Structural Evaluation Metrics for SVG Generation via Leave-One-Out Analysis

arXiv cs.LG / 4/13/2026

💬 OpinionIdeas & Deep AnalysisModels & Research

Key Points

  • The paper argues that existing SVG generation evaluation largely reduces outputs to image- or text-level similarity, missing whether generated SVGs preserve the structural properties needed for editing.
  • It introduces an element-level leave-one-out (LOO) evaluation method that renders SVGs with and without each element to quantify that element’s contribution to visual quality.
  • From the same LOO mechanism, the authors derive per-element quality scores for zero-shot artifact detection and concept-to-element attribution for linking code parts to visual concepts.
  • They also propose four SVG modularity metrics—purity, coverage, compactness, and locality—to evaluate structural organization from multiple complementary angles.
  • The method is validated on 19,000+ edits across multiple generation systems, edit types, and complexity tiers, supporting the practicality of structural evaluation beyond simple similarity scores.

Abstract

Scalable Vector Graphics (SVG) represent visual content as structured, editable code. Each element (path, shape, or text node) can be individually inspected, transformed, or removed. This structural editability is a main motivation for SVG generation, yet prevailing evaluation protocols primarily reduce the output to a single similarity score against a reference image or input texts, measuring how faithfully the result reproduces an image or follows the instructions, but not how well it preserves the structural properties that make SVG valuable. In particular, existing metrics cannot determine which generated elements contribute positively to overall visual quality, how visual concepts map to specific parts of the code, or whether the generated output supports meaningful downstream editing. We introduce element-level leave-one-out (LOO) analysis, inspired by the classic jackknife estimator. The procedure renders the SVG with and without each element, measures the resulting visual change, and derives a suite of structural quality metrics. Despite its simplicity, the jackknife's capacity to decompose an aggregate statistic into per-sample contributions translates directly to this setting.

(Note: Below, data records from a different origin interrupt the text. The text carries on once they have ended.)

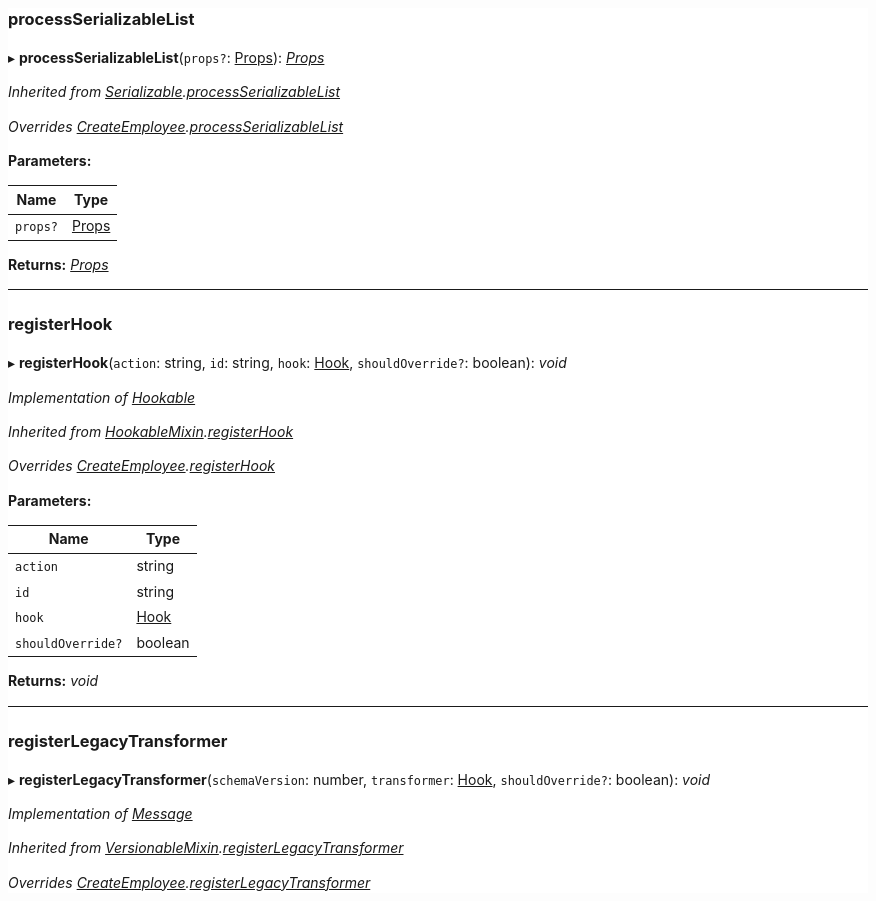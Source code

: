 ###  processSerializableList

▸ **processSerializableList**(`props?`: [Props](../modules/types.md#props)): *[Props](../modules/types.md#props)*

*Inherited from [Serializable](serializable.md).[processSerializableList](serializable.md#processserializablelist)*

*Overrides [CreateEmployee](createemployee.md).[processSerializableList](createemployee.md#processserializablelist)*

**Parameters:**

Name | Type |
------ | ------ |
`props?` | [Props](../modules/types.md#props) |

**Returns:** *[Props](../modules/types.md#props)*

___

###  registerHook

▸ **registerHook**(`action`: string, `id`: string, `hook`: [Hook](../modules/types.md#hook), `shouldOverride?`: boolean): *void*

*Implementation of [Hookable](../interfaces/types.hookable.md)*

*Inherited from [HookableMixin](hookablemixin.md).[registerHook](hookablemixin.md#registerhook)*

*Overrides [CreateEmployee](createemployee.md).[registerHook](createemployee.md#registerhook)*

**Parameters:**

Name | Type |
------ | ------ |
`action` | string |
`id` | string |
`hook` | [Hook](../modules/types.md#hook) |
`shouldOverride?` | boolean |

**Returns:** *void*

___

###  registerLegacyTransformer

▸ **registerLegacyTransformer**(`schemaVersion`: number, `transformer`: [Hook](../modules/types.md#hook), `shouldOverride?`: boolean): *void*

*Implementation of [Message](../interfaces/types.message.md)*

*Inherited from [VersionableMixin](versionablemixin.md).[registerLegacyTransformer](versionablemixin.md#registerlegacytransformer)*

*Overrides [CreateEmployee](createemployee.md).[registerLegacyTransformer](createemployee.md#registerlegacytransformer)*
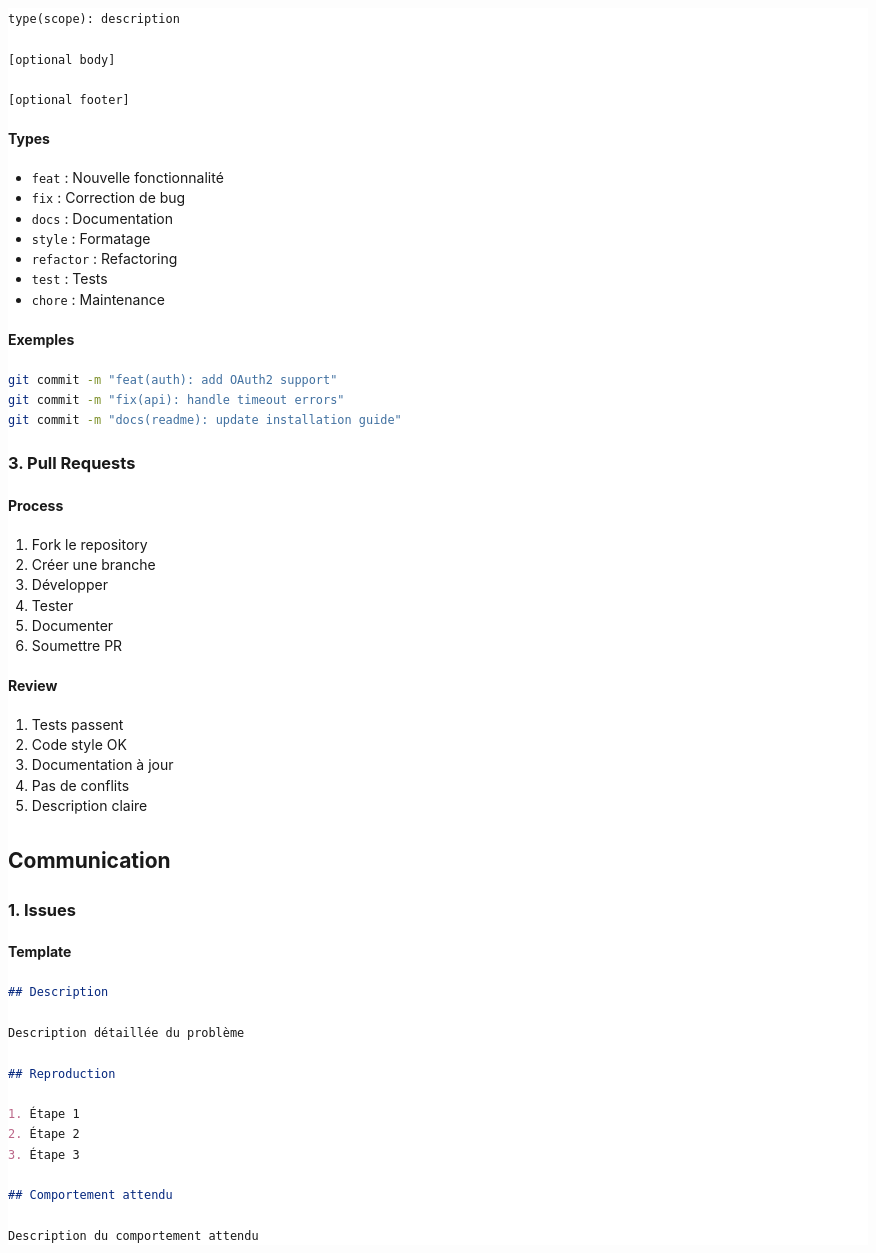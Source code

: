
 ```
type(scope): description

[optional body]

[optional footer]
```

#### Types

- `feat` : Nouvelle fonctionnalité
- `fix` : Correction de bug
- `docs` : Documentation
- `style` : Formatage
- `refactor` : Refactoring
- `test` : Tests
- `chore` : Maintenance

#### Exemples

```bash
git commit -m "feat(auth): add OAuth2 support"
git commit -m "fix(api): handle timeout errors"
git commit -m "docs(readme): update installation guide"
```

### 3. Pull Requests

#### Process

1. Fork le repository
2. Créer une branche
3. Développer
4. Tester
5. Documenter
6. Soumettre PR

#### Review

1. Tests passent
2. Code style OK
3. Documentation à jour
4. Pas de conflits
5. Description claire

## Communication

### 1. Issues

#### Template

```markdown
## Description

Description détaillée du problème

## Reproduction

1. Étape 1
2. Étape 2
3. Étape 3

## Comportement attendu

Description du comportement attendu

```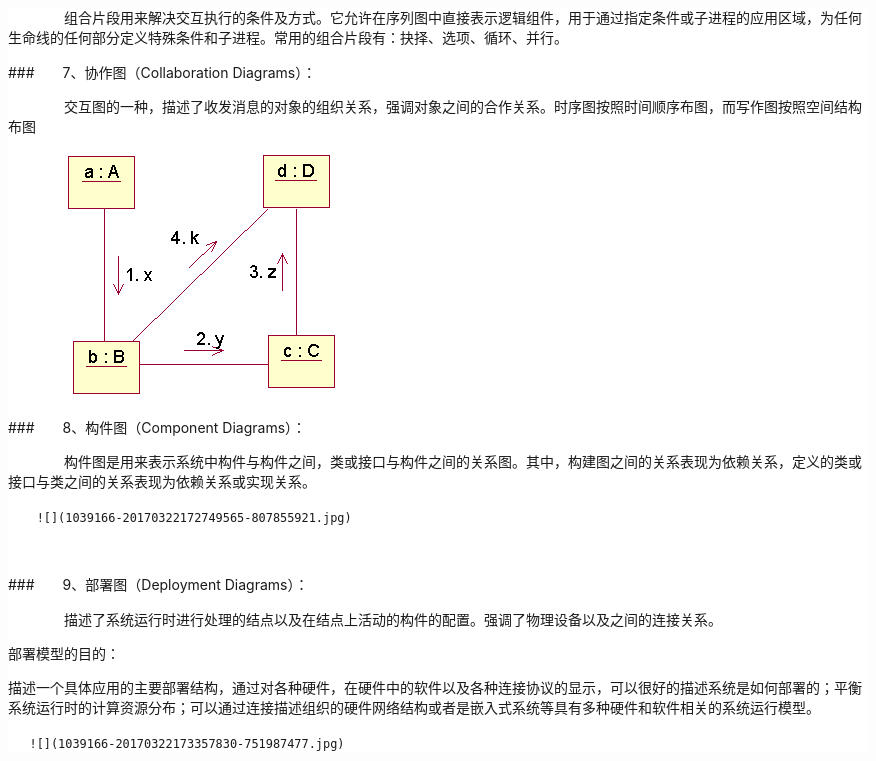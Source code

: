 　　　　组合片段用来解决交互执行的条件及方式。它允许在序列图中直接表示逻辑组件，用于通过指定条件或子进程的应用区域，为任何生命线的任何部分定义特殊条件和子进程。常用的组合片段有：抉择、选项、循环、并行。

###　　7、协作图（Collaboration Diagrams）：

　　　　交互图的一种，描述了收发消息的对象的组织关系，强调对象之间的合作关系。时序图按照时间顺序布图，而写作图按照空间结构布图

　　　　![](1039166-20170322170433174-1921890453.png)

 

###　　8、构件图（Component Diagrams）：

　　　　构件图是用来表示系统中构件与构件之间，类或接口与构件之间的关系图。其中，构建图之间的关系表现为依赖关系，定义的类或接口与类之间的关系表现为依赖关系或实现关系。

        ![](1039166-20170322172749565-807855921.jpg)
　　　　

###　　9、部署图（Deployment Diagrams）：

　　　　描述了系统运行时进行处理的结点以及在结点上活动的构件的配置。强调了物理设备以及之间的连接关系。

部署模型的目的：

描述一个具体应用的主要部署结构，通过对各种硬件，在硬件中的软件以及各种连接协议的显示，可以很好的描述系统是如何部署的；平衡系统运行时的计算资源分布；可以通过连接描述组织的硬件网络结构或者是嵌入式系统等具有多种硬件和软件相关的系统运行模型。

       ![](1039166-20170322173357830-751987477.jpg)

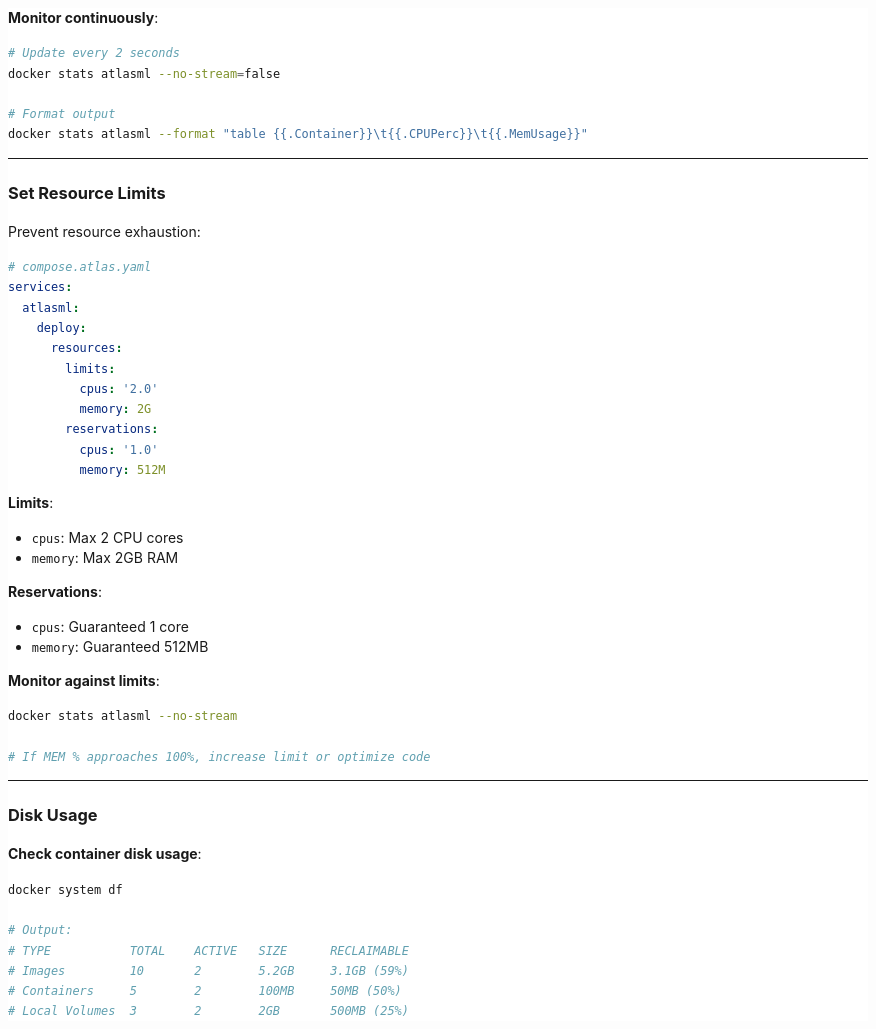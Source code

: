 **Monitor continuously**:
```bash
# Update every 2 seconds
docker stats atlasml --no-stream=false

# Format output
docker stats atlasml --format "table {{.Container}}\t{{.CPUPerc}}\t{{.MemUsage}}"
```

---

### Set Resource Limits

Prevent resource exhaustion:

```yaml
# compose.atlas.yaml
services:
  atlasml:
    deploy:
      resources:
        limits:
          cpus: '2.0'
          memory: 2G
        reservations:
          cpus: '1.0'
          memory: 512M
```

**Limits**:
- `cpus`: Max 2 CPU cores
- `memory`: Max 2GB RAM

**Reservations**:
- `cpus`: Guaranteed 1 core
- `memory`: Guaranteed 512MB

**Monitor against limits**:
```bash
docker stats atlasml --no-stream

# If MEM % approaches 100%, increase limit or optimize code
```

---

### Disk Usage

**Check container disk usage**:
```bash
docker system df

# Output:
# TYPE           TOTAL    ACTIVE   SIZE      RECLAIMABLE
# Images         10       2        5.2GB     3.1GB (59%)
# Containers     5        2        100MB     50MB (50%)
# Local Volumes  3        2        2GB       500MB (25%)
```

From a single mechanism, we obtain: (1) quality scores per element through LOO scoring that enable zero-shot artifact detection; (2) concept-element attribution that maps each element to the visual concept it serves; and (3) four structural metrics, purity, coverage, compactness, and locality, that quantify SVG modularity from complementary perspectives. We validate these metrics on over 19,000 edits (5 types) across 5 generation systems and 3 complexity tiers.